Putusan ini merupakan babak akhir dari serangkaian keresahan masyarakat yang kemudian mengajukan gugatan, melalui 6 orang advokat sebagai penggugat di Mahkamah Konstitusi. Alasan pengajuan gugatan ini sebagaimana termuat dalam putusan adalah :
-  Bahwa secara tegas dan jelas Pasal 16 ayat (1) huruf b UU Keimigrasian telah    memberikan ruang bagi penyelidik maupun penyidik untuk melanggar hak asasi para Pemohon, sebagaimana yang berbunyi:
“(1)  Pejabat Imigrasi menolak orang untuk keluar Wilayah Indonesia dalam hal orang tersebut:
b.  diperlukan untuk kepentingan penyelidikan dan penyidikan atas permintaan pejabat yang berwenang”.
Ketentuan tersebut di atas sangat membuka ruang dan peluang bagi lembaga lembaga penegak hukum seperti Komisi Pemberantasan Korupsi (KPK) untuk dengan mudahnya melarang hak asasi seseorang untuk bepergian dalam rangka melangsungkan hidup dan kehidupannya.
-    Apabila para Pemohon masih dalam proses penyelidikan namun sudah dilarang untuk bepergian, pejabat imigrasi menolak para Pemohon untuk keluar wilayah Indonesia atas permintaan penyelidik, di mana belum ditetapkan siapa yang menjadi Tersangka, hak konstitusional para Pemohon sebagaimana diatur dalam Pasal 28 huruf D ayat (1) jelas-jelas telah dilanggar. Praktik seperti ini terjadi dalam perkara atas nama M. Nazaruddin yang dicekal atas permintaan Komisi Pemberantasan Korupsi, padahal terhadap M. Nazarudin belum ada perkara dan belum pernah dipanggil oleh KPK.

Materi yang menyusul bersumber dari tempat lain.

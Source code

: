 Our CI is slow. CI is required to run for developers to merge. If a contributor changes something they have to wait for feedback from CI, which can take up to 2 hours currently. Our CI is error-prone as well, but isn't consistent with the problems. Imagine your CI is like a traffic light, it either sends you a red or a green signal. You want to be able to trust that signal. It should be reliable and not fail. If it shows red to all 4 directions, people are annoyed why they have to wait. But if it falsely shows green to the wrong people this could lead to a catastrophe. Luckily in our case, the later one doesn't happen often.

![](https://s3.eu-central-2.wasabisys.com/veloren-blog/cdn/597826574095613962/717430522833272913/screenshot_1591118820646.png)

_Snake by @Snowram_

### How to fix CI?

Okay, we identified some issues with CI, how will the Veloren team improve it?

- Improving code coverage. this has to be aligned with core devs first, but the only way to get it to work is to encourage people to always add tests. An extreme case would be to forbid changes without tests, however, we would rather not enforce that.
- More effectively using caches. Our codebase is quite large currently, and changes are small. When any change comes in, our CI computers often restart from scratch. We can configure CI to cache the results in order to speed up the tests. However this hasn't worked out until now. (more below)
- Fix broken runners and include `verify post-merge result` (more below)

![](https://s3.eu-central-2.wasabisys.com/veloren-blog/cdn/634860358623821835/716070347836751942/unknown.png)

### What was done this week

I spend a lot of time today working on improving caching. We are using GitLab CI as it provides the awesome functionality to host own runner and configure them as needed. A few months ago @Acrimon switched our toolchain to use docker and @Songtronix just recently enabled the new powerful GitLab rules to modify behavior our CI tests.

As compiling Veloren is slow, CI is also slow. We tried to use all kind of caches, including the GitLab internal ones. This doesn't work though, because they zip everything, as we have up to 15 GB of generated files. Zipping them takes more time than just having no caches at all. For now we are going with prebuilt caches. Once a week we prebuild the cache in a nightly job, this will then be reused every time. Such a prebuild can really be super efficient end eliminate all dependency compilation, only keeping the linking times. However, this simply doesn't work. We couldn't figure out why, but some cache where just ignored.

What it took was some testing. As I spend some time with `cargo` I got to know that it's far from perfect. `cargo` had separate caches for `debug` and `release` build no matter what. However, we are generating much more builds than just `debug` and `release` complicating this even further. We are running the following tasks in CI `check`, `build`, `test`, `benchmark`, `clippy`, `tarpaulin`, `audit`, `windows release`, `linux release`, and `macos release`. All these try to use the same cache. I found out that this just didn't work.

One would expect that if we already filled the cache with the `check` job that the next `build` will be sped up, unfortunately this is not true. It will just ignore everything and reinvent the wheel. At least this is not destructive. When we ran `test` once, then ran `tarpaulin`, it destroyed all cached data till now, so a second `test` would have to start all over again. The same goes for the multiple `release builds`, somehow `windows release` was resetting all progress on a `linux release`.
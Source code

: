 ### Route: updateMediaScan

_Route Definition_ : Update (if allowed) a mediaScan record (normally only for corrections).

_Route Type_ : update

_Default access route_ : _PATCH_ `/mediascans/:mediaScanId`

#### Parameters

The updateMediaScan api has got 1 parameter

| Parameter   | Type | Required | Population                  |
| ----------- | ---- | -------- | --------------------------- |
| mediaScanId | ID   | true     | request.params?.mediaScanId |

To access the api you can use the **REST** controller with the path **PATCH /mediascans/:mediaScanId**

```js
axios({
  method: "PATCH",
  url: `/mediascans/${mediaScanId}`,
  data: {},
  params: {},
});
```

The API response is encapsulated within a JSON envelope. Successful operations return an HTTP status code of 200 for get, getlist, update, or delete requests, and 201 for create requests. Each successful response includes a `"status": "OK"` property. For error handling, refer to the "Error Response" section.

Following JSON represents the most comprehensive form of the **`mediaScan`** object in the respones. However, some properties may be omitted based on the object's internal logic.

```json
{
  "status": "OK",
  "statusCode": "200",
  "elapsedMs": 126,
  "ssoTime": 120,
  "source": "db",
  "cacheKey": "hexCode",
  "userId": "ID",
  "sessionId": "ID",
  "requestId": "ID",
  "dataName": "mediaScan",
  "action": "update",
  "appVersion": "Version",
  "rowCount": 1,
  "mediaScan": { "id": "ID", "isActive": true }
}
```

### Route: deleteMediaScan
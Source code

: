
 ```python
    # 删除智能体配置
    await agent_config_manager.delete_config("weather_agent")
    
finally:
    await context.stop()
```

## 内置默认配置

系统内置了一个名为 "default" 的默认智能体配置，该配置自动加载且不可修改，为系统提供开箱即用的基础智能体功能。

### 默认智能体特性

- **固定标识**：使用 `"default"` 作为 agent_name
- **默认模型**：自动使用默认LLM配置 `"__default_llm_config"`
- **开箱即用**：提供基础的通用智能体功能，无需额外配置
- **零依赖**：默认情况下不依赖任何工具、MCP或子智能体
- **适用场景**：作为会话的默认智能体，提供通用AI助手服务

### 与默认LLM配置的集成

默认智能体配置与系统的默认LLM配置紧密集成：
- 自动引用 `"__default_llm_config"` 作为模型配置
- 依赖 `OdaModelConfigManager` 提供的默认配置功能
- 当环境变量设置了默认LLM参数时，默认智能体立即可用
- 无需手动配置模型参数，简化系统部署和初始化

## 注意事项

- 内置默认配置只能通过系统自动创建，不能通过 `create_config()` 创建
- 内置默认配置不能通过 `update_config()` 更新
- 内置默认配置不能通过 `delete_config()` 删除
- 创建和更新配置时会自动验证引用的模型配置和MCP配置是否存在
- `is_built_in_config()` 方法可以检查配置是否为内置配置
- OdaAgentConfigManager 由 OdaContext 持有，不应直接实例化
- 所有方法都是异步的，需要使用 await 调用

-   Bahwa dengan kewenangan yang diberikan oleh Pasal 16 ayat (1) huruf b tersebut      seorang    warga negara terbukti telah sangat dirugikan hak-hak konstitusionalnya yang seharusnya dilindungi, yaitu hak asasi manusia sebagaimana diatur dalam Pasal 28 huruf D ayat (1) UUD 1945. Kerugian atas pelanggaran Hak Konstitusional atas berlakunya Pasal 16 ayat (1) huruf b tersebut juga berpotensi akan merugikan hak konstitusional para Pemohon dikemudian hari.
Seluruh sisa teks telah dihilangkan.